(Plain-text document sources)
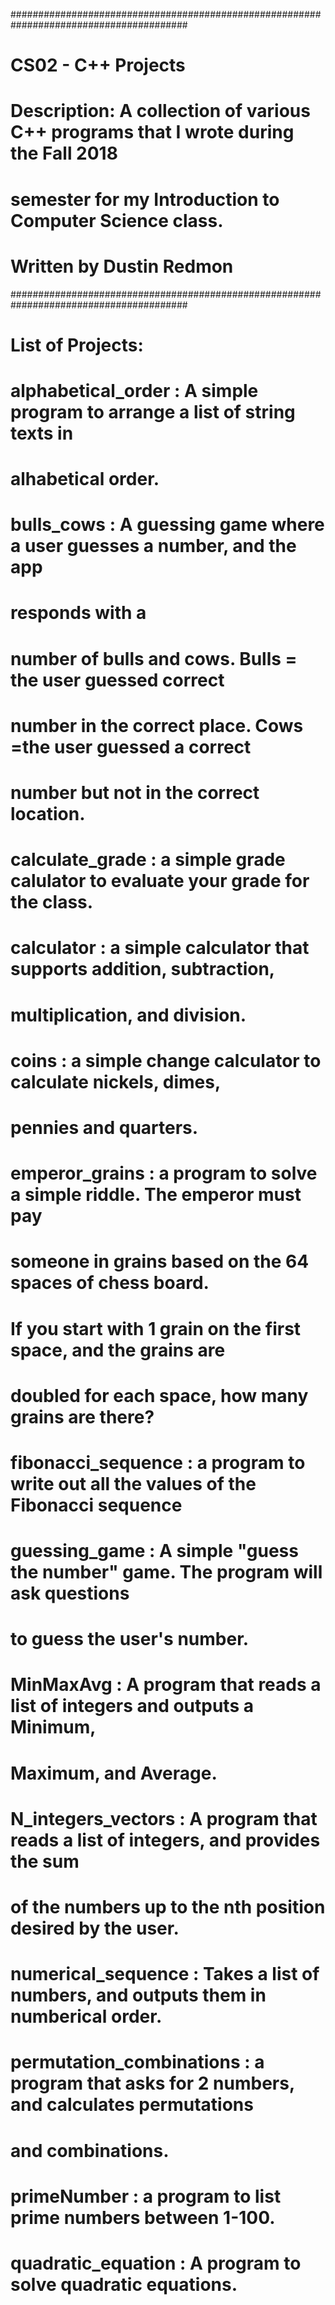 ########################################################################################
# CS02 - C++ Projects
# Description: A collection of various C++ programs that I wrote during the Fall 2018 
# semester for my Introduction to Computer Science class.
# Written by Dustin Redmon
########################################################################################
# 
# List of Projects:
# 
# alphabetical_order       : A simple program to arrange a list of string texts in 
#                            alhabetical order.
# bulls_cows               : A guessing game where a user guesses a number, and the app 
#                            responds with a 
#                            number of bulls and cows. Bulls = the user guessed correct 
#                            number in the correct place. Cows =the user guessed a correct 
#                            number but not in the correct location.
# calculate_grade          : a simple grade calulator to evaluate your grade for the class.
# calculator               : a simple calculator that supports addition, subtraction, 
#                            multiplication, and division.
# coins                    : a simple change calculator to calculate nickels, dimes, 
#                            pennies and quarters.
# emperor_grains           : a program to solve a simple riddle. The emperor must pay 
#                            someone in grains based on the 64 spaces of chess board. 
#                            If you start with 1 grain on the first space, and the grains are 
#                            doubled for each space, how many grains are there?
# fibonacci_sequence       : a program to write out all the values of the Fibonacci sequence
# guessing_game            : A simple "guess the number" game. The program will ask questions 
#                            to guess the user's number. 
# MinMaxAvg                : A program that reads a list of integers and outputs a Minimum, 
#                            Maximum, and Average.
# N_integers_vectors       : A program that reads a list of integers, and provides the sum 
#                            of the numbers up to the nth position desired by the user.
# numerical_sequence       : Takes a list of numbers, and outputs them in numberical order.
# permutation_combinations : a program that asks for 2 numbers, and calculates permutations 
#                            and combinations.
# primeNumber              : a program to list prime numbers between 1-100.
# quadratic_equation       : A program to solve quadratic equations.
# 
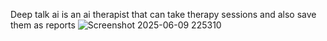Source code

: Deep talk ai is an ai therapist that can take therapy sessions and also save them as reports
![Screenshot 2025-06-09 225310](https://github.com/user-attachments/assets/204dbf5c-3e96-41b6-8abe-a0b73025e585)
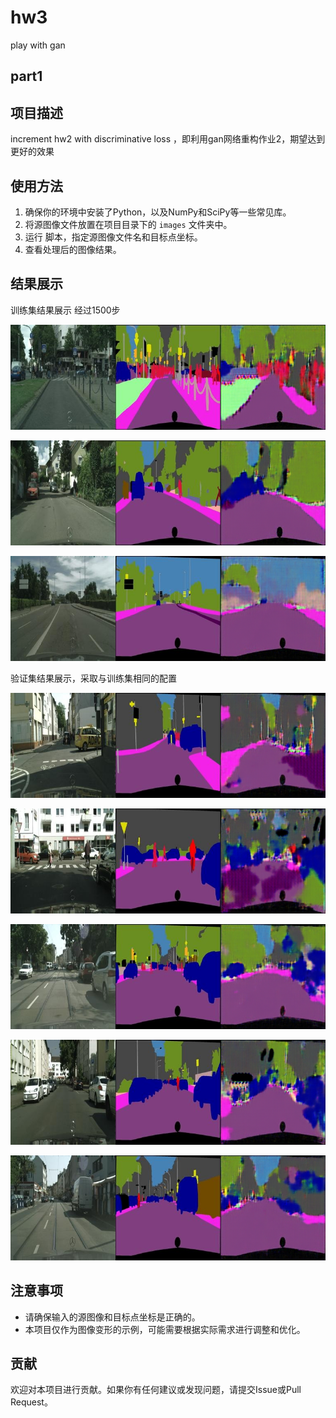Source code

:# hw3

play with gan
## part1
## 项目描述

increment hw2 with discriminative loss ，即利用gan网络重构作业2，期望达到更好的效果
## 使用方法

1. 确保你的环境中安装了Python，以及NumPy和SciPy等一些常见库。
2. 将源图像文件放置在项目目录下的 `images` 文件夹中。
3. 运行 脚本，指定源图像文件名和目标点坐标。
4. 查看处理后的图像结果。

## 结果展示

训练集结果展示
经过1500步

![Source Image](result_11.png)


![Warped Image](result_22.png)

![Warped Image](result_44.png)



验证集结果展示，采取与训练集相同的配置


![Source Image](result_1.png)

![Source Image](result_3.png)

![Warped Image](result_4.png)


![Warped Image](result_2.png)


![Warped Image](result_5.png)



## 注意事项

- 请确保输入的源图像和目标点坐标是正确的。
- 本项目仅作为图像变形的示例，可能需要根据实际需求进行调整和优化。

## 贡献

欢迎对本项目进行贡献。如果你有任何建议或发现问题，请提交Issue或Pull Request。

==

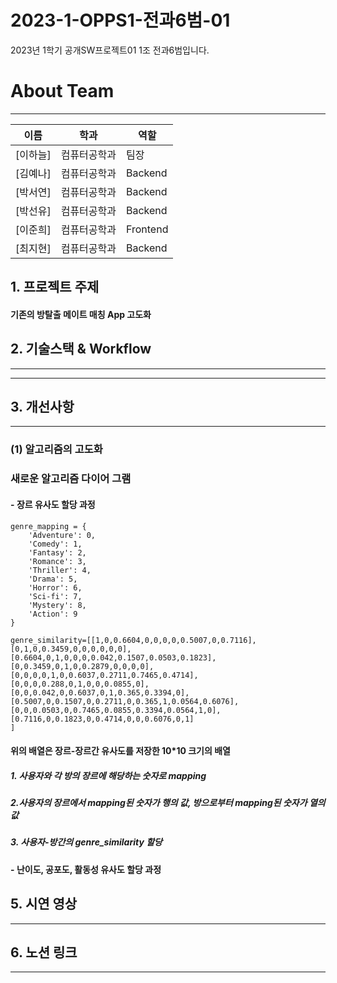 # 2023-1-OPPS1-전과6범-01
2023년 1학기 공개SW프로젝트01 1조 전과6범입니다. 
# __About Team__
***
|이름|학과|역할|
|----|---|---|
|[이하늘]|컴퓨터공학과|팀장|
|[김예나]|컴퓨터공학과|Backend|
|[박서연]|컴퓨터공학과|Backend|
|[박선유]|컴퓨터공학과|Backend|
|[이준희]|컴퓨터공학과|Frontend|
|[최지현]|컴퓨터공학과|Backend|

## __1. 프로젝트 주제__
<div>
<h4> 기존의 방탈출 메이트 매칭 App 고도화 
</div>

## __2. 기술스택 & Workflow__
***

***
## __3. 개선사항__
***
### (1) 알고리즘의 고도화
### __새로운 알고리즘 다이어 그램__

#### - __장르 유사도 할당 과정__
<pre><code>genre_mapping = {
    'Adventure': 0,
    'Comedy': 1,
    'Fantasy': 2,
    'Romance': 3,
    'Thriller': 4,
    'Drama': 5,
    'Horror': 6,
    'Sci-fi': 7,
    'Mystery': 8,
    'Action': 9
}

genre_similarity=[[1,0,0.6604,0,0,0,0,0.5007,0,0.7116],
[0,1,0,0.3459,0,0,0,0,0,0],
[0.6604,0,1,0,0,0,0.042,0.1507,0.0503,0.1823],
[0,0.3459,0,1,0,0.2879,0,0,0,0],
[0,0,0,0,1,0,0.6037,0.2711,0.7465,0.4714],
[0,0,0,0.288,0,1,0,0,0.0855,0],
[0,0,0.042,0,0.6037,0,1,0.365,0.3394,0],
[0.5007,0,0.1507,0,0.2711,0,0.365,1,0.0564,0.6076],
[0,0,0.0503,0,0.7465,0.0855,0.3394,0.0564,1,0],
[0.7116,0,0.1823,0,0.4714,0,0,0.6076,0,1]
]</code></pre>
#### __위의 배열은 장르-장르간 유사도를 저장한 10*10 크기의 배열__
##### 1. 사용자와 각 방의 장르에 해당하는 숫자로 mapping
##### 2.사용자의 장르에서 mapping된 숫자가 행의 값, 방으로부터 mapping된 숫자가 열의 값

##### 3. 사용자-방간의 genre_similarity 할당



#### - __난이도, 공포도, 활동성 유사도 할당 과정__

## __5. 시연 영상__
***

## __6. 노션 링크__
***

...

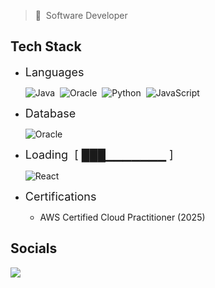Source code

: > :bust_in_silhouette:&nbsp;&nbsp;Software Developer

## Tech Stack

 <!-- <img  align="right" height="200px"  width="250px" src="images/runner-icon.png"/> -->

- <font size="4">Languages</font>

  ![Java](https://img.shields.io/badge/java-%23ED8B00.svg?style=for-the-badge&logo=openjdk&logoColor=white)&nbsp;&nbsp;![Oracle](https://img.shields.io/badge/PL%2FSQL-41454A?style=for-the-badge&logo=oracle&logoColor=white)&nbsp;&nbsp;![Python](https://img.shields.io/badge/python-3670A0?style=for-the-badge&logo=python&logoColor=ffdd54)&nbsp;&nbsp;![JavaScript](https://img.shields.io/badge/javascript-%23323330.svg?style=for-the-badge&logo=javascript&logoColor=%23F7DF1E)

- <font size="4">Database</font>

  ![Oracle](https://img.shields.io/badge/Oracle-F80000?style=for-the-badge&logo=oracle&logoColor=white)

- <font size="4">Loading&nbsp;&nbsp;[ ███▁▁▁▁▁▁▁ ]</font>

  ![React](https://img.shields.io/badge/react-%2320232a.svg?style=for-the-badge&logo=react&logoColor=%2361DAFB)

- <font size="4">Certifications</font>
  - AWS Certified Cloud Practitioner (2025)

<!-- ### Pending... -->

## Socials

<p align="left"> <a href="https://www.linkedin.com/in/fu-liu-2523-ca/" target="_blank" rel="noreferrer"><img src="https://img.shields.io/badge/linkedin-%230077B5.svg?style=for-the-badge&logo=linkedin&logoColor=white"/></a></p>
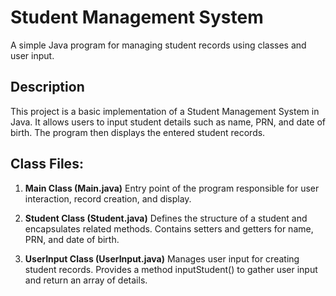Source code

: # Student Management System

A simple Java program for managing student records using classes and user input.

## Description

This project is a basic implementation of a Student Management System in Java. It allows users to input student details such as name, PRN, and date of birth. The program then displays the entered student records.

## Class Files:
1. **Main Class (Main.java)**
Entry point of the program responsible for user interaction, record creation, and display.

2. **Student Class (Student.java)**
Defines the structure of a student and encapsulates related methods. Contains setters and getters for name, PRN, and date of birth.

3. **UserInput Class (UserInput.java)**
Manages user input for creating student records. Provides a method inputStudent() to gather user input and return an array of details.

Problem details:
For each line in the entries that contains the string "reads", make a copy.

Answer box:
# MinMaxAvg                : A program that reads a list of integers and outputs a Minimum, 
# N_integers_vectors       : A program that reads a list of integers, and provides the sum 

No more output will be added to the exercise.